What’s the Biden administration going to do about it? Well, the White House is using the report to argue that Congress urgently needs to pass the CHIPS Act — itself part of the US Innovation and Competition Act (USICA) — which frees up to $52 billion for domestic semiconductor manufacturing. It’s been stalled in the House of Representatives for many months after passing the Senate with strong bipartisan support.

“it is essential that Congress pass chips funding as soon as possible”

“The semiconductor supply chain remains fragile, and it is essential that Congress pass chips funding as soon as possible,” reads a statement from Raimondo, under a press release with the heading “Commerce Semiconductor Data Confirms Urgent Need for Congress to Pass U.S. Innovation and Competition Act.”

While I’m certainly not going to argue that the US shouldn’t fund domestic semiconductor manufacturing — there are many good reasons we might want to do just that — I will say it’s been weird to see the Biden administration suggest that that $52 billion is a ticket to ending the chip shortage, lowering car prices, and combatting inflation.

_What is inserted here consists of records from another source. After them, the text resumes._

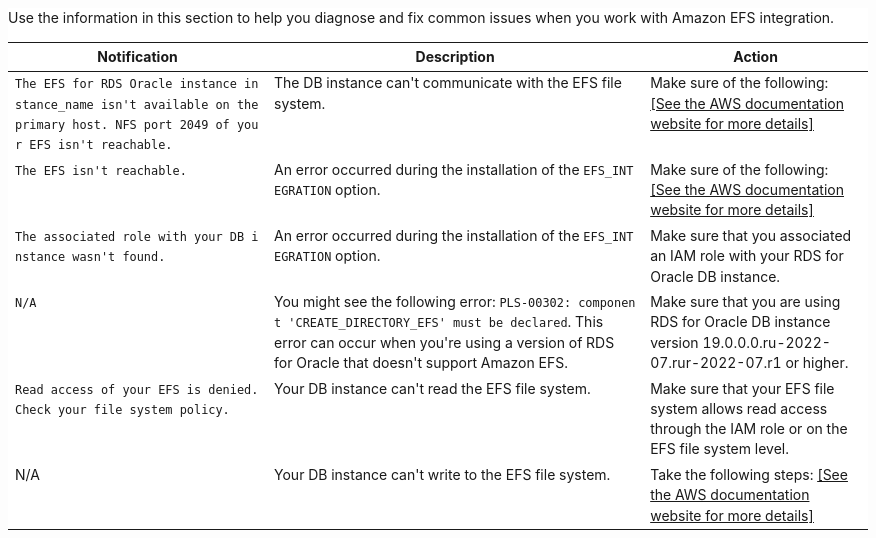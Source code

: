 Use the information in this section to help you diagnose and fix common issues when you work with Amazon EFS integration\.


| Notification | Description | Action | 
| --- | --- | --- | 
|  `The EFS for RDS Oracle instance instance_name isn't available on the primary host. NFS port 2049 of your EFS isn't reachable.`  |  The DB instance can't communicate with the EFS file system\.  |  Make sure of the following: [\[See the AWS documentation website for more details\]](http://docs.aws.amazon.com/AmazonRDS/latest/UserGuide/oracle-efs-integration.html)  | 
|  `The EFS isn't reachable.`  |  An error occurred during the installation of the `EFS_INTEGRATION` option\.  |  Make sure of the following: [\[See the AWS documentation website for more details\]](http://docs.aws.amazon.com/AmazonRDS/latest/UserGuide/oracle-efs-integration.html)  | 
|  `The associated role with your DB instance wasn't found.`  |  An error occurred during the installation of the `EFS_INTEGRATION` option\.  |  Make sure that you associated an IAM role with your RDS for Oracle DB instance\.  | 
|  `N/A`  |  You might see the following error: `PLS-00302: component 'CREATE_DIRECTORY_EFS' must be declared`\. This error can occur when you're using a version of RDS for Oracle that doesn't support Amazon EFS\.  |  Make sure that you are using RDS for Oracle DB instance version 19\.0\.0\.0\.ru\-2022\-07\.rur\-2022\-07\.r1 or higher\.  | 
|  `Read access of your EFS is denied. Check your file system policy.`  |  Your DB instance can't read the EFS file system\.  |  Make sure that your EFS file system allows read access through the IAM role or on the EFS file system level\.   | 
|  N/A  |  Your DB instance can't write to the EFS file system\.  |  Take the following steps: [\[See the AWS documentation website for more details\]](http://docs.aws.amazon.com/AmazonRDS/latest/UserGuide/oracle-efs-integration.html)  | 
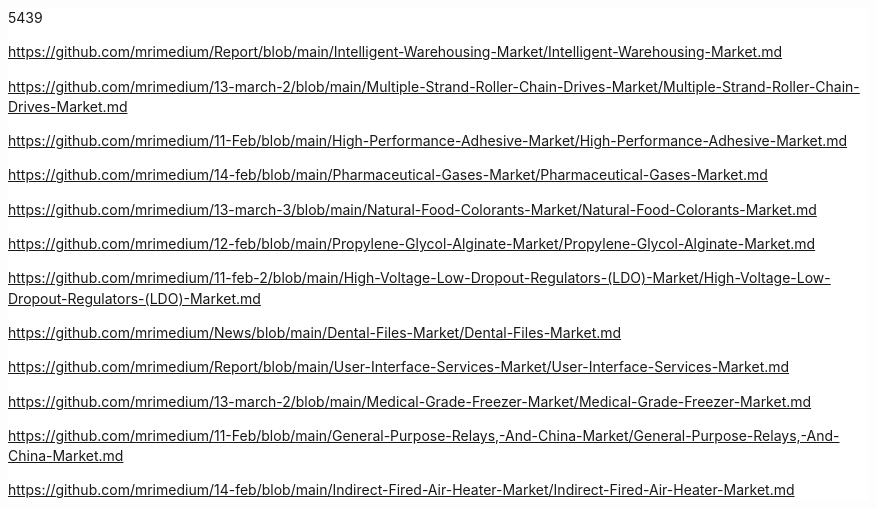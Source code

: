 5439</p><p><a href="https://github.com/mrimedium/Report/blob/main/Intelligent-Warehousing-Market/Intelligent-Warehousing-Market.md">https://github.com/mrimedium/Report/blob/main/Intelligent-Warehousing-Market/Intelligent-Warehousing-Market.md</a></p><p><a href="https://github.com/mrimedium/13-march-2/blob/main/Multiple-Strand-Roller-Chain-Drives-Market/Multiple-Strand-Roller-Chain-Drives-Market.md">https://github.com/mrimedium/13-march-2/blob/main/Multiple-Strand-Roller-Chain-Drives-Market/Multiple-Strand-Roller-Chain-Drives-Market.md</a></p><p><a href="https://github.com/mrimedium/11-Feb/blob/main/High-Performance-Adhesive-Market/High-Performance-Adhesive-Market.md">https://github.com/mrimedium/11-Feb/blob/main/High-Performance-Adhesive-Market/High-Performance-Adhesive-Market.md</a></p><p><a href="https://github.com/mrimedium/14-feb/blob/main/Pharmaceutical-Gases-Market/Pharmaceutical-Gases-Market.md">https://github.com/mrimedium/14-feb/blob/main/Pharmaceutical-Gases-Market/Pharmaceutical-Gases-Market.md</a></p><p><a href="https://github.com/mrimedium/13-march-3/blob/main/Natural-Food-Colorants-Market/Natural-Food-Colorants-Market.md">https://github.com/mrimedium/13-march-3/blob/main/Natural-Food-Colorants-Market/Natural-Food-Colorants-Market.md</a></p><p><a href="https://github.com/mrimedium/12-feb/blob/main/Propylene-Glycol-Alginate-Market/Propylene-Glycol-Alginate-Market.md">https://github.com/mrimedium/12-feb/blob/main/Propylene-Glycol-Alginate-Market/Propylene-Glycol-Alginate-Market.md</a></p><p><a href="https://github.com/mrimedium/11-feb-2/blob/main/High-Voltage-Low-Dropout-Regulators-(LDO)-Market/High-Voltage-Low-Dropout-Regulators-(LDO)-Market.md">https://github.com/mrimedium/11-feb-2/blob/main/High-Voltage-Low-Dropout-Regulators-(LDO)-Market/High-Voltage-Low-Dropout-Regulators-(LDO)-Market.md</a></p><p><a href="https://github.com/mrimedium/News/blob/main/Dental-Files-Market/Dental-Files-Market.md">https://github.com/mrimedium/News/blob/main/Dental-Files-Market/Dental-Files-Market.md</a></p><p><a href="https://github.com/mrimedium/Report/blob/main/User-Interface-Services-Market/User-Interface-Services-Market.md">https://github.com/mrimedium/Report/blob/main/User-Interface-Services-Market/User-Interface-Services-Market.md</a></p><p><a href="https://github.com/mrimedium/13-march-2/blob/main/Medical-Grade-Freezer-Market/Medical-Grade-Freezer-Market.md">https://github.com/mrimedium/13-march-2/blob/main/Medical-Grade-Freezer-Market/Medical-Grade-Freezer-Market.md</a></p><p><a href="https://github.com/mrimedium/11-Feb/blob/main/General-Purpose-Relays,-And-China-Market/General-Purpose-Relays,-And-China-Market.md">https://github.com/mrimedium/11-Feb/blob/main/General-Purpose-Relays,-And-China-Market/General-Purpose-Relays,-And-China-Market.md</a></p><p><a href="https://github.com/mrimedium/14-feb/blob/main/Indirect-Fired-Air-Heater-Market/Indirect-Fired-Air-Heater-Market.md">https://github.com/mrimedium/14-feb/blob/main/Indirect-Fired-Air-Heater-Market/Indirect-Fired-Air-Heater-Market.md</a></p>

As we discussed last week when Intel announced it would spend $20 billion on two new fabs in Ohio, Raimondo and others appear to be trying to conflate these ideas to kick Congress into gear — but Intel doesn’t historically make chips for cars, and today’s chip shortage will likely be over long before any of those fabs can start producing chips.

Raimondo did mention one other intriguing place that the White House might be able to help, though, writing that the Department of Commerce is investigating claims that brokers are charging unusually high prices for chips. It’s not clear whether they’re referring to traditional scalpers or middlemen between chipmaking companies and customers.